**Assigned task**
Report how many lines of the material contain the string "dataset". Add nothing beyond the number.

**Provided data**
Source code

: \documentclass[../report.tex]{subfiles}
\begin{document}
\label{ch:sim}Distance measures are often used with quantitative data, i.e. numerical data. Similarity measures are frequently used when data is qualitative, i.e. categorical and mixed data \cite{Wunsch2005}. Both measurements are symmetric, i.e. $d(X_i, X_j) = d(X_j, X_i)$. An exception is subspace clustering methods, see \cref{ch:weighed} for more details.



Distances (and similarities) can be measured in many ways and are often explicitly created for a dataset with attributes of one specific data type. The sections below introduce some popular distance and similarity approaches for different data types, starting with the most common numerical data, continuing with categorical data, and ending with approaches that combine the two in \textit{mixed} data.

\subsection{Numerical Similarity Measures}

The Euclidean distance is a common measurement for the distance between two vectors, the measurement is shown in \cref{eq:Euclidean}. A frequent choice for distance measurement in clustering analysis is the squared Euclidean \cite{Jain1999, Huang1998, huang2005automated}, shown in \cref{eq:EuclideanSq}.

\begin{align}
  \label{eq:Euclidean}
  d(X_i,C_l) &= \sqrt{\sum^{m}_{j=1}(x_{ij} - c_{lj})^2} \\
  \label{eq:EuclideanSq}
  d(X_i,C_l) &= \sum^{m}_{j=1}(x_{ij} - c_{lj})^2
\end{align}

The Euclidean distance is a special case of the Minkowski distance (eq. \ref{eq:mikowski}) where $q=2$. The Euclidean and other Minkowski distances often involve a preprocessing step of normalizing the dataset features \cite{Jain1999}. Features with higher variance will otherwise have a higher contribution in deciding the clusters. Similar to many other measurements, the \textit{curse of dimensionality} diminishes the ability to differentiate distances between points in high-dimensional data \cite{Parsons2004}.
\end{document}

* * *

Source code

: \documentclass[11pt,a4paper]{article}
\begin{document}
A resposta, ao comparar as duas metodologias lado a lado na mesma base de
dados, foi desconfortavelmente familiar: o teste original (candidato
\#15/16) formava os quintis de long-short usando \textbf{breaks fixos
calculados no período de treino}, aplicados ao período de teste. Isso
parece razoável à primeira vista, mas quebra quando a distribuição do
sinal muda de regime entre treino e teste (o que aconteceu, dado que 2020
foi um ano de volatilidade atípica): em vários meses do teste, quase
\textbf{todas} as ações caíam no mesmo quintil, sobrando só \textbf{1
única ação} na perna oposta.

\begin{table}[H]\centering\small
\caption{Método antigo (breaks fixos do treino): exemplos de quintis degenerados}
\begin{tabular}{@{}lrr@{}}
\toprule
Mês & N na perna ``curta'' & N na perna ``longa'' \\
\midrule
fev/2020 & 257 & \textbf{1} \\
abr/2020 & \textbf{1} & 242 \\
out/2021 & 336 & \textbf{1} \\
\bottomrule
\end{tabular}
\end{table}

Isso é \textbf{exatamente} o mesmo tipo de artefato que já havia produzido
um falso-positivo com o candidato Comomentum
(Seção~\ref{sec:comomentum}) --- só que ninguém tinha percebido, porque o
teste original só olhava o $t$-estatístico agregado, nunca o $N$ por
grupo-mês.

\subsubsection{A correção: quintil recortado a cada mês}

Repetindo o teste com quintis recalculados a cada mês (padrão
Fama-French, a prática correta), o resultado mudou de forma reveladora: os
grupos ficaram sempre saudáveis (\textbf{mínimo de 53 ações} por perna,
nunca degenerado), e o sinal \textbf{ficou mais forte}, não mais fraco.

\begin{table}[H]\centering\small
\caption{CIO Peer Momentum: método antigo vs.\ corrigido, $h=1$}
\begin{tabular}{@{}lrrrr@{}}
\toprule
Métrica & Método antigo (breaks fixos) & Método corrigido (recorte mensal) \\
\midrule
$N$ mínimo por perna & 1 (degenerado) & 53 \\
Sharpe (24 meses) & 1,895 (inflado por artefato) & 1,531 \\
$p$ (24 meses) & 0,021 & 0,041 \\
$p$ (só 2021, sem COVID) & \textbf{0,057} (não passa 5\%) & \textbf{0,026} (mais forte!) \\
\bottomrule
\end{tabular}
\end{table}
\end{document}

**Response**
2